Ne sono successe di cose negli ultimi due anni, eh Adam? Matrimonio. Divorzio. Crisi esistenziale. Dieci-quindici chili in più. Dieci-quindici chili in meno. Quando poi arrivano le quattordici tracce di Minor love a fare il punto della situazione… le recensioni, Adam, le hai lette? Un disco intimista, dolce, disilluso, maturo…e via dicendo.
Il concerto di Milano al Magnolia è stata la risposta migliore che potevi dare a tutta questa gran massa di discorsi fetish sulla tua vita privata, che già presagivano una performance stile Nirvana Unplugged in New York, e magari suicidio finale annesso.

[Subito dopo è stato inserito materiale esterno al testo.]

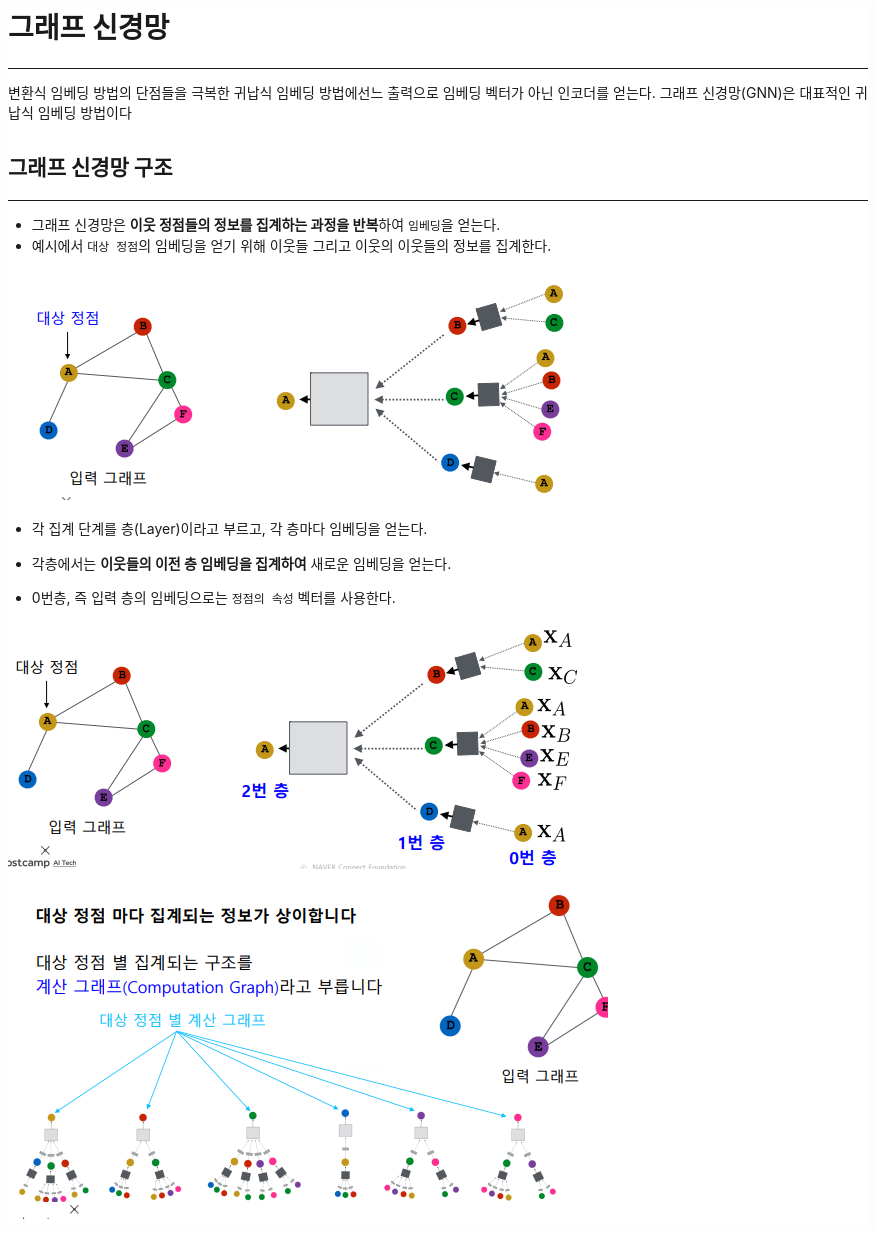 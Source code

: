 # 그래프 신경망

---
변환식 임베딩 방법의 단점들을 극복한 귀납식 임베딩 방법에선느 출력으로 임베딩 벡터가 아닌 인코더를 얻는다. 그래프 신경망(GNN)은 대표적인 귀납식 임베딩 방법이다




## 그래프 신경망 구조
---
- 그래프 신경망은 **이웃 정점들의 정보를 집계하는 과정을 반복**하여 `임베딩`을 얻는다.
- 예시에서 `대상 정점`의 임베딩을 얻기 위해 이웃들 그리고 이웃의 이웃들의 정보를 집계한다.

![구조](구조.PNG)

- 각 집계 단계를 층(Layer)이라고 부르고, 각 층마다 임베딩을 얻는다.

- 각층에서는 **이웃들의 이전 층 임베딩을 집계하여** 새로운 임베딩을 얻는다.
- 0번층, 즉 입력 층의 임베딩으로는 `정점의 속성` 벡터를 사용한다.

![구조](구조2.PNG)

![구조](구조3.PNG)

La chiave di violino della serata è stata senza dubbio la canzone di apertura: Cigarette burns forever, che da dolcissima ballata che era nel disco, diventa elettrica e distorta, immediatamente seguita da Gemstones, uno dei primi singoli di Adam Green, che non si preoccupa affatto di costruire una scaletta ‘vendibile’ ai nuovi fan. Chi ama la sua musica, ama prima di tutto Adam Green come intrattenitore, come gag-man rock and roll, ballerino, cantastorie. Non importa quanto sia recente o conosciuta una canzone. E allora via con i pezzi del nuovo album, ma anche con le vecchie glorie di Friends of mine come Princes bed o Jessica Simpson, alla fine della quale Adam attacca una personalissima interpretazione soul. E non sta un attimo fermo: sul palco fa fuori una dopo l’altra lattine di birra e bottiglie di super alcolici, elogia lo Jegermaister e poi prende una rincorsa per lanciarsi in stage diving sul pubblico, che un po’ lo sostiene un po’ gli fa il solletico. E bacia tutte le ragazze che gli capitano a tiro.
Adam Green su quel palco era Julian Casablancas imitato da Charlie Chaplin. Dimentichiamoci le sue vecchie sembianze da Elvis e iniziamo a pensarlo come un James Dean dei giorni nostri, se mai avesse avuto voglia di recitare con Ben Stiller, con una giacca di pelle borchiata che cade a pezzi ad ogni tentativo di gettarsi tra la folla. E dimentichiamo anche l’atmosfera un po’ swing-gospel che lo accompagnava nel tour di Sixes and Sevens, con il triumvirato di big mamas a fargli da coriste. Adam è supportato da una band folk strappata appena alle giovani marmotte, i Jukebox the Ghost, che oltre ad aver aperto degnamente lo show, intervengono anche in qualche canzone. Dopo Give them a token il cantante dei Jukebox si avvicina ad Adam con un cellulare. Lui legge ad alta voce: “non c’è niente di sballiato a scopare una ragazza senza gambe”. Poi partono gli accordi di No legs, una strofa in falsetto seguita dai nuovi coristi che lo seguono da Philadelphia per tutto il tour europeo. Dopo le immancabili e scatenate Bluebirds e Dance with me, il Verde abbraccia la chitarra acustica. E allora la scaletta diventa del pubblico…qualcuno si ricorda della vecchissima Country Road, e Adam l’accenna, trasformandosi in Bob Dylan per il breve lasso di tempo impiegato a cantare una splendida Boss Inside. Il concerto si chiude su Baby’s gonna die, potente, virtuosa, violenta, voluttuosa e quanto più se ne può dire non sarebbe mai abbastanza. Signore e signori, Adam Green. Adam Green. Adam Green. Non c’è da aggiungere. Non ha senso. Meglio chiudersi in casa fino al suo prossimo concerto. Sperando ogni volta che siano solo brutte dicerie le voci che di volta in volta lo definiscono più maturo.